━━━ ENTRIES SUPPLIED ━━━

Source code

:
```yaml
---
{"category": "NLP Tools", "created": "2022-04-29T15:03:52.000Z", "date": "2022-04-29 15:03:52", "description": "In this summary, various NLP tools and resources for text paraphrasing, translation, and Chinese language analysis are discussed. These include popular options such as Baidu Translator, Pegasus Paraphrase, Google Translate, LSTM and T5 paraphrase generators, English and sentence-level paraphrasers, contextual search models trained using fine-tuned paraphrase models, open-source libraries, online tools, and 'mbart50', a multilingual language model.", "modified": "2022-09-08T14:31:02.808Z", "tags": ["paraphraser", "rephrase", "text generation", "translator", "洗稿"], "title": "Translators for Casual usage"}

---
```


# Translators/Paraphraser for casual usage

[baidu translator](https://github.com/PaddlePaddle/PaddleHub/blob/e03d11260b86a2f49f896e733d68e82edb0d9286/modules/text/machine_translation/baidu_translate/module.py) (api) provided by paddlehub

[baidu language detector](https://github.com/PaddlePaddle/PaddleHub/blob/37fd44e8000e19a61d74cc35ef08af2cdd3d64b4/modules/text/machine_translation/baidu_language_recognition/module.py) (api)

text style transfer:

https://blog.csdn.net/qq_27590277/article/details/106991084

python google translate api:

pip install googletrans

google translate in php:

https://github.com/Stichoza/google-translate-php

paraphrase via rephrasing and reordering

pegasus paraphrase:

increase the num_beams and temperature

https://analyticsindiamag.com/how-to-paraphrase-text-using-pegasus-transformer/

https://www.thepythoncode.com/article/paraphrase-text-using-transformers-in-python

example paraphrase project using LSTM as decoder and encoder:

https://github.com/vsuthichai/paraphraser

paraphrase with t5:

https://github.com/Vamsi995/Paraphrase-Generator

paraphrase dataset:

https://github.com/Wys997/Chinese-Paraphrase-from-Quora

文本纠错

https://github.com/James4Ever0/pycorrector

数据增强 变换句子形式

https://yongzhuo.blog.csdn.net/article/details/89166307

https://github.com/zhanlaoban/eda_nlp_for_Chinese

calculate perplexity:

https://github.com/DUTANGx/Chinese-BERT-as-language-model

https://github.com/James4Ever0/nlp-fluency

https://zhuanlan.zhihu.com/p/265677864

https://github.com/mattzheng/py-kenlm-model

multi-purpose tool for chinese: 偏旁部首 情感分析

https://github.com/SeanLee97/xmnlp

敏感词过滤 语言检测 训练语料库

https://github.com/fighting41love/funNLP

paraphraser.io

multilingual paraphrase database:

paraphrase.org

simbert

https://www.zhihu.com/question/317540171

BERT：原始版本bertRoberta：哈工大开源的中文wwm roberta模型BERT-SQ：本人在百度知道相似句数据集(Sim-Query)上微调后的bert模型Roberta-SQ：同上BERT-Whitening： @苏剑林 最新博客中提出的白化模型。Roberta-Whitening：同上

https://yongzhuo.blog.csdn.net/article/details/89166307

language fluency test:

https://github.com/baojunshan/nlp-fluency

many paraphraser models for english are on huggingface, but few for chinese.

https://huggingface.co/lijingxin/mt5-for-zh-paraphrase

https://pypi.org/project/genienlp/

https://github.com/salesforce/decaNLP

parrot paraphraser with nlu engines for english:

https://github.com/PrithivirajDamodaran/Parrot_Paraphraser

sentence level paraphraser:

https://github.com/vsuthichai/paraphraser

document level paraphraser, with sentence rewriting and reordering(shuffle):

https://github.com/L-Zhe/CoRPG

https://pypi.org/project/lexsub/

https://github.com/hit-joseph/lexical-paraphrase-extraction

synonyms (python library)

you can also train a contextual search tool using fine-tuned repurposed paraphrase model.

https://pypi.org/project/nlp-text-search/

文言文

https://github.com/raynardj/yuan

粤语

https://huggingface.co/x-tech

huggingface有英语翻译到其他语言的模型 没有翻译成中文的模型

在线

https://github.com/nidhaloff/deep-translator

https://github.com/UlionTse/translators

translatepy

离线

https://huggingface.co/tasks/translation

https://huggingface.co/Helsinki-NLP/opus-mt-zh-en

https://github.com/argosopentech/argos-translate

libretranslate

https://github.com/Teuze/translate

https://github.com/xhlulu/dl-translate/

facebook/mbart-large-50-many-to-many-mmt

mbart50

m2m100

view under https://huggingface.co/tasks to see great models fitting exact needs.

━━━
━━━ ENTRIES SUPPLIED ━━━

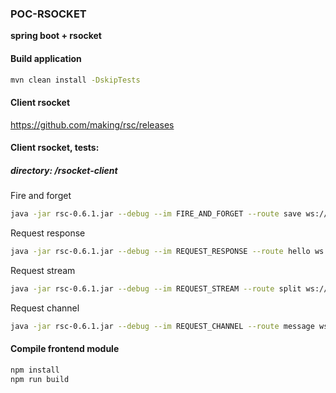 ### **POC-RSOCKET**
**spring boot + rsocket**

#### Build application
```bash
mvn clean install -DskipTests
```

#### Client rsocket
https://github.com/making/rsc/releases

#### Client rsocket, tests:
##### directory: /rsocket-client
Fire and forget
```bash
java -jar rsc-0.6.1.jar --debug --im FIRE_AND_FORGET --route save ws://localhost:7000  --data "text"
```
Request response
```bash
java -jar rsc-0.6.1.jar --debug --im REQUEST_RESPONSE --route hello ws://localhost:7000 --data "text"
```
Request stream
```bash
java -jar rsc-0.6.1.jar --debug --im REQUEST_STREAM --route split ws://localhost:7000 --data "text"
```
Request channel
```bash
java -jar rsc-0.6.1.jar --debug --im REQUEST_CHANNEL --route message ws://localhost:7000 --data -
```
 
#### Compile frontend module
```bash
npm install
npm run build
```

━━━
━━━ ENTRIES SUPPLIED ━━━

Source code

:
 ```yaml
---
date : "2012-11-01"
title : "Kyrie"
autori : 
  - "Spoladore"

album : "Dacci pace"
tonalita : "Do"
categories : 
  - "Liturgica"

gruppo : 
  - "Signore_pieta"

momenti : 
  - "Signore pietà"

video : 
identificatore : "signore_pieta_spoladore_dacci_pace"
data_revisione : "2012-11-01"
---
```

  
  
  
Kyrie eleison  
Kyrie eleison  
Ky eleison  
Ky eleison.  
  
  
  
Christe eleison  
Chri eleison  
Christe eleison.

━━━

DESCRIPTION OF THE TASK: In the entries above, find the line with "translatepy" and the line with "view under https://huggingface.co/tasks", then set down exactly those two and every line between them, nothing else.

TASK RESULT:
translatepy

离线

https://huggingface.co/tasks/translation

https://huggingface.co/Helsinki-NLP/opus-mt-zh-en

https://github.com/argosopentech/argos-translate

libretranslate

https://github.com/Teuze/translate

https://github.com/xhlulu/dl-translate/

facebook/mbart-large-50-many-to-many-mmt

mbart50

m2m100

view under https://huggingface.co/tasks to see great models fitting exact needs.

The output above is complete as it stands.